Align Qwen-Image with diffusers reference by ciaranbor · Pull Request #362 · filipstrand/mflux

ciaranbor · 2026-02-20T10:50:18Z

Hey, I've been using mflux to add image model support over at exo. Thanks for the great work!

I've been getting some strange outputs from Qwen-Image at times. I believe I've seen it mentioned in issues here too but I can't find any right now.

This PR fixes several configuration and numerical differences between the mflux Qwen-Image implementation and the diffusers reference, improving output quality for both txt2img and edit pipelines.

Diffusers also uses CONDITION_IMAGE_SIZE=1024*1024 but this made generation much slower so I left it as is.

Example before and after outputs for

PROMPT = "ronaldo"
NEGATIVE_PROMPT = " "
SEED = 2
HEIGHT, WIDTH = 1024, 1024
NUM_STEPS = 25
GUIDANCE = 4.0

Changes

Sigma shift schedule — Qwen-Image was not applying any sigma shift (requires_sigma_shift=None), using a plain linspace noise schedule. The diffusers reference applies a dynamic exponential shift with max_shift=0.9
and max_image_seq_len=8192, plus a stretch-to-terminal that pins the final sigma at 0.02. The shift parameters are now configurable per model on ModelConfig (defaults match FLUX's existing hardcoded values, so
other models are unaffected).

SDPA in text encoder — Replaced manual matmul → mask → softmax → matmul with mx.fast.scaled_dot_product_attention, avoiding materialization of the full attention weight matrix.

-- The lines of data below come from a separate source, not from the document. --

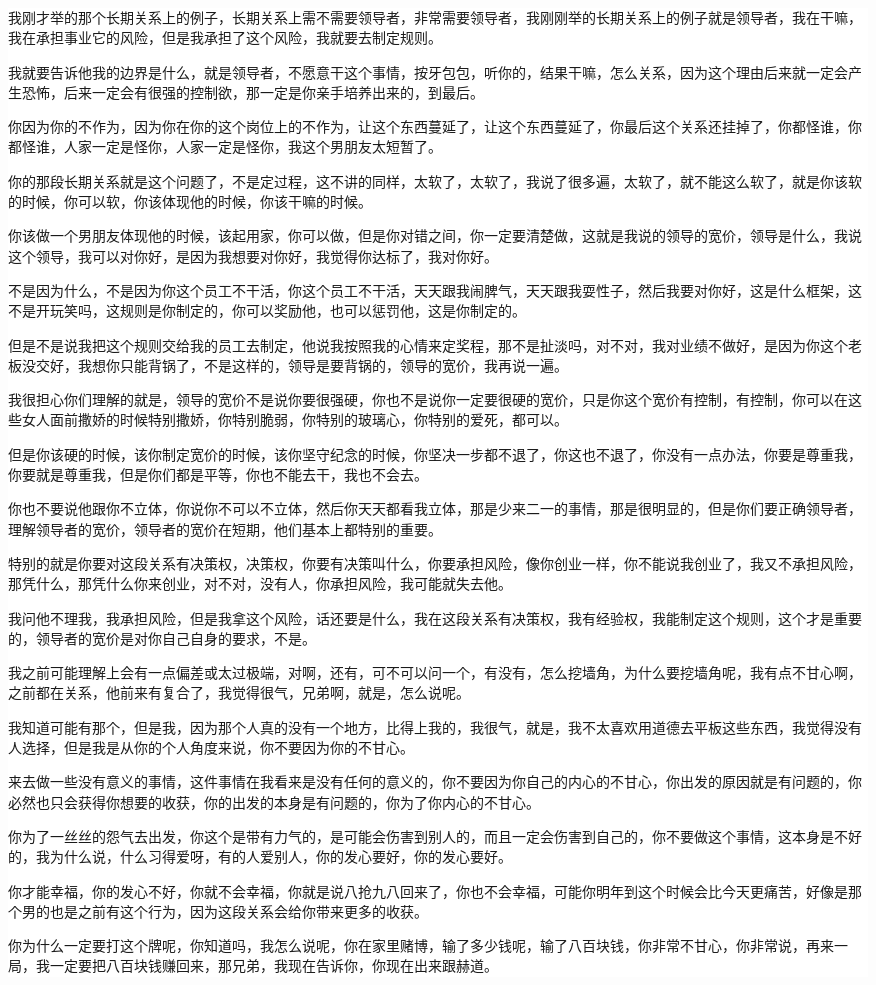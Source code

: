 我刚才举的那个长期关系上的例子，长期关系上需不需要领导者，非常需要领导者，我刚刚举的长期关系上的例子就是领导者，我在干嘛，我在承担事业它的风险，但是我承担了这个风险，我就要去制定规则。

我就要告诉他我的边界是什么，就是领导者，不愿意干这个事情，按牙包包，听你的，结果干嘛，怎么关系，因为这个理由后来就一定会产生恐怖，后来一定会有很强的控制欲，那一定是你亲手培养出来的，到最后。

你因为你的不作为，因为你在你的这个岗位上的不作为，让这个东西蔓延了，让这个东西蔓延了，你最后这个关系还挂掉了，你都怪谁，你都怪谁，人家一定是怪你，人家一定是怪你，我这个男朋友太短暂了。

你的那段长期关系就是这个问题了，不是定过程，这不讲的同样，太软了，太软了，我说了很多遍，太软了，就不能这么软了，就是你该软的时候，你可以软，你该体现他的时候，你该干嘛的时候。

你该做一个男朋友体现他的时候，该起用家，你可以做，但是你对错之间，你一定要清楚做，这就是我说的领导的宽价，领导是什么，我说这个领导，我可以对你好，是因为我想要对你好，我觉得你达标了，我对你好。

不是因为什么，不是因为你这个员工不干活，你这个员工不干活，天天跟我闹脾气，天天跟我耍性子，然后我要对你好，这是什么框架，这不是开玩笑吗，这规则是你制定的，你可以奖励他，也可以惩罚他，这是你制定的。

但是不是说我把这个规则交给我的员工去制定，他说我按照我的心情来定奖程，那不是扯淡吗，对不对，我对业绩不做好，是因为你这个老板没交好，我想你只能背锅了，不是这样的，领导是要背锅的，领导的宽价，我再说一遍。

我很担心你们理解的就是，领导的宽价不是说你要很强硬，你也不是说你一定要很硬的宽价，只是你这个宽价有控制，有控制，你可以在这些女人面前撒娇的时候特别撒娇，你特别脆弱，你特别的玻璃心，你特别的爱死，都可以。

但是你该硬的时候，该你制定宽价的时候，该你坚守纪念的时候，你坚决一步都不退了，你这也不退了，你没有一点办法，你要是尊重我，你要就是尊重我，但是你们都是平等，你也不能去干，我也不会去。

你也不要说他跟你不立体，你说你不可以不立体，然后你天天都看我立体，那是少来二一的事情，那是很明显的，但是你们要正确领导者，理解领导者的宽价，领导者的宽价在短期，他们基本上都特别的重要。

特别的就是你要对这段关系有决策权，决策权，你要有决策叫什么，你要承担风险，像你创业一样，你不能说我创业了，我又不承担风险，那凭什么，那凭什么你来创业，对不对，没有人，你承担风险，我可能就失去他。

我问他不理我，我承担风险，但是我拿这个风险，话还要是什么，我在这段关系有决策权，我有经验权，我能制定这个规则，这个才是重要的，领导者的宽价是对你自己自身的要求，不是。

我之前可能理解上会有一点偏差或太过极端，对啊，还有，可不可以问一个，有没有，怎么挖墙角，为什么要挖墙角呢，我有点不甘心啊，之前都在关系，他前来有复合了，我觉得很气，兄弟啊，就是，怎么说呢。

我知道可能有那个，但是我，因为那个人真的没有一个地方，比得上我的，我很气，就是，我不太喜欢用道德去平板这些东西，我觉得没有人选择，但是我是从你的个人角度来说，你不要因为你的不甘心。

来去做一些没有意义的事情，这件事情在我看来是没有任何的意义的，你不要因为你自己的内心的不甘心，你出发的原因就是有问题的，你必然也只会获得你想要的收获，你的出发的本身是有问题的，你为了你内心的不甘心。

你为了一丝丝的怨气去出发，你这个是带有力气的，是可能会伤害到别人的，而且一定会伤害到自己的，你不要做这个事情，这本身是不好的，我为什么说，什么习得爱呀，有的人爱别人，你的发心要好，你的发心要好。

你才能幸福，你的发心不好，你就不会幸福，你就是说八抢九八回来了，你也不会幸福，可能你明年到这个时候会比今天更痛苦，好像是那个男的也是之前有这个行为，因为这段关系会给你带来更多的收获。

你为什么一定要打这个牌呢，你知道吗，我怎么说呢，你在家里赌博，输了多少钱呢，输了八百块钱，你非常不甘心，你非常说，再来一局，我一定要把八百块钱赚回来，那兄弟，我现在告诉你，你现在出来跟赫道。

SDPA + float32 ROPE in vision encoder — Same SDPA replacement for both chunked (windowed) and full attention paths. ROPE is now computed in float32 to reduce precision loss from bfloat16 trig operations.

Edit prompt template — Changed use_picture_prefix from True to False to match the diffusers reference prompt format. With True, images were inserted as Picture 1: <vision_tokens> dynamically; with False, the vision
tokens are part of the template and the prompt is appended after them.

Tokenizer config — max_length increased from 1024 to 1058 and padding set to "longest" to match the diffusers reference configuration.

filipstrand · 2026-02-20T14:40:28Z

Thanks for the contribution, this looks great! I'll run a few tests on my end and merge this afterwards if anything looks good. I've also seen some strange looking output for some images but haven't had the time to prioritise this.

Once Qwen 2.0 is released to the open, I'll probably retire the older models if the newer one is uniformly better, but still very nice to have this fix!

filipstrand · 2026-02-20T16:10:07Z

I ran the image test suite and had to update some reference image (which is expected - all looked "equally as good" as before) but there is one of our test cases that has multiple input images that looks a bit off

this branch (one input image, as reference):

current main (two input images):

this branch (two input images):

But this might also be that something else/previous is actually wrong with this logic (not necessarily related to this PR). This reminds me a bit of #330, where this particular test case also looked a bit off...

Maybe this is just an unlucky choice of test image/prompt/seed, (I'll try to iterate a bit and see if this is the case). Regardless, I think your Rolando example clearly highlights that something is wrong with the current implementation, but I mostly want to see if we should update our test suite too for Qwen Image.

Edit/update: Actually, the new reference might not actually be worse now when I look at it a bit more closely..., it mostly feels like the scaling is "off" or stretched out, but actually hard to say that this is worse in a strict objective sense (I have not compared this with diffusers). Maybe the only "objective" thing to note is that with this branch there is now a bigger shift in perspective between the test_image_generation_qwen_edit (white t-shirt) and test_image_generation_qwen_edit_multiple_images (striped shirt)...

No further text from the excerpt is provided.